REQUIRED ACTION> Of the entries below, return only those lines from the line with "尽管印度上网卡理论上可以用于" to the line with "提到eSIM卡，就不得不提它", exactly, both included.

Records contained in a dataset:
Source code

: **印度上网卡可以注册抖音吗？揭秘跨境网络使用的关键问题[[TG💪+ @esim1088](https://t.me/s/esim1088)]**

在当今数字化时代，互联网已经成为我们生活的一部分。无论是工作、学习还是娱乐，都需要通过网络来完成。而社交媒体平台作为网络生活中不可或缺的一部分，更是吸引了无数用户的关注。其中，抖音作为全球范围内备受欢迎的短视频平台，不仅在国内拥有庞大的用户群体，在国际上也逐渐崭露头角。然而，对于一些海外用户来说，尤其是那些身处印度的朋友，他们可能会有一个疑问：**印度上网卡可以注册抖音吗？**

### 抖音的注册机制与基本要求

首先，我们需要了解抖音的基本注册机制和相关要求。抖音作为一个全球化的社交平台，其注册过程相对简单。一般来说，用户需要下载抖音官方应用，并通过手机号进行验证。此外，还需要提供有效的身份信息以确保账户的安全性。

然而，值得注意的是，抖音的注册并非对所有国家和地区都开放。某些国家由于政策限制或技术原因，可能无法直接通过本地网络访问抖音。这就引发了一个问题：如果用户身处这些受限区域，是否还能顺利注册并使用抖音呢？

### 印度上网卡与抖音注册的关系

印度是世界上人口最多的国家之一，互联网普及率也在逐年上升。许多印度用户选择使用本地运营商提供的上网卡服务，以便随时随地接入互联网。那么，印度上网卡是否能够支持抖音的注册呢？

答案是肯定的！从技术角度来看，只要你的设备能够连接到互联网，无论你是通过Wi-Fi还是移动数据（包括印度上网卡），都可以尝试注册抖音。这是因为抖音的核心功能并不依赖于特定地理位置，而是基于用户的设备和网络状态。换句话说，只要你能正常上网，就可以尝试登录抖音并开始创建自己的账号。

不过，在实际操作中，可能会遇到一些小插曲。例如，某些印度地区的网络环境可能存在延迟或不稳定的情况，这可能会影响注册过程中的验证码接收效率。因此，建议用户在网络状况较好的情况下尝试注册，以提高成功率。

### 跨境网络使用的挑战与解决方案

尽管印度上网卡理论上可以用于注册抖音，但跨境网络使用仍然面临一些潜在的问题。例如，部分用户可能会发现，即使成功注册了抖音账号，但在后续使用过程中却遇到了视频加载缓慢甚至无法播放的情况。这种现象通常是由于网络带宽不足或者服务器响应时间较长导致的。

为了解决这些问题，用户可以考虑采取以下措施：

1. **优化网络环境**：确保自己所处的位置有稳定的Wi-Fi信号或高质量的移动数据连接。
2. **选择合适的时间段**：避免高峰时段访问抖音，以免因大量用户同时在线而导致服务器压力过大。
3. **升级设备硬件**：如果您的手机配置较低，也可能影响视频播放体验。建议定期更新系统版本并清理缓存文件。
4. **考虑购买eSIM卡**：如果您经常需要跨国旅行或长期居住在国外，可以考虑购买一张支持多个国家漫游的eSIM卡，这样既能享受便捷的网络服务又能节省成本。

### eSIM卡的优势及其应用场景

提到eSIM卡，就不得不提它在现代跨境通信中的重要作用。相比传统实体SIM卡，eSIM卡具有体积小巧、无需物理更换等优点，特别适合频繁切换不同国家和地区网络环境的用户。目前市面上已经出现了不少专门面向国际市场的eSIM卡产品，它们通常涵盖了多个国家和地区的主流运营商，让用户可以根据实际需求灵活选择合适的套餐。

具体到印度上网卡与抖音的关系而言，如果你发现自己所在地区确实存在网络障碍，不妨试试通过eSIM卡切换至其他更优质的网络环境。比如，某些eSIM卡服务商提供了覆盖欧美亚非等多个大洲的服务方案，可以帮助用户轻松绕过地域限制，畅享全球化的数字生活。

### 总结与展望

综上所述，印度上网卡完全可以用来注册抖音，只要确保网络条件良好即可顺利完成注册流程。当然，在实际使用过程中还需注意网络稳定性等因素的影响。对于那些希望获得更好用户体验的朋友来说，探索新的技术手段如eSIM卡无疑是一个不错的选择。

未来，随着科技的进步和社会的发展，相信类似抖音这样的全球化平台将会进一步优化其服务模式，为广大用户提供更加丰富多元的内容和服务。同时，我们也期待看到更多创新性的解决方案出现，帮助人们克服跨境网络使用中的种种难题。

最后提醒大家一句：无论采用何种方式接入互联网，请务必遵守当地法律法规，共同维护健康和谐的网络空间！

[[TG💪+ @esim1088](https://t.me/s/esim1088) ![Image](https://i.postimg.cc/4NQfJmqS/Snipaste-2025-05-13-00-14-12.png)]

RESPONSE TO THIS EXERCISE>
尽管印度上网卡理论上可以用于注册抖音，但跨境网络使用仍然面临一些潜在的问题。例如，部分用户可能会发现，即使成功注册了抖音账号，但在后续使用过程中却遇到了视频加载缓慢甚至无法播放的情况。这种现象通常是由于网络带宽不足或者服务器响应时间较长导致的。

为了解决这些问题，用户可以考虑采取以下措施：

1. **优化网络环境**：确保自己所处的位置有稳定的Wi-Fi信号或高质量的移动数据连接。
2. **选择合适的时间段**：避免高峰时段访问抖音，以免因大量用户同时在线而导致服务器压力过大。
3. **升级设备硬件**：如果您的手机配置较低，也可能影响视频播放体验。建议定期更新系统版本并清理缓存文件。
4. **考虑购买eSIM卡**：如果您经常需要跨国旅行或长期居住在国外，可以考虑购买一张支持多个国家漫游的eSIM卡，这样既能享受便捷的网络服务又能节省成本。

### eSIM卡的优势及其应用场景

提到eSIM卡，就不得不提它在现代跨境通信中的重要作用。相比传统实体SIM卡，eSIM卡具有体积小巧、无需物理更换等优点，特别适合频繁切换不同国家和地区网络环境的用户。目前市面上已经出现了不少专门面向国际市场的eSIM卡产品，它们通常涵盖了多个国家和地区的主流运营商，让用户可以根据实际需求灵活选择合适的套餐。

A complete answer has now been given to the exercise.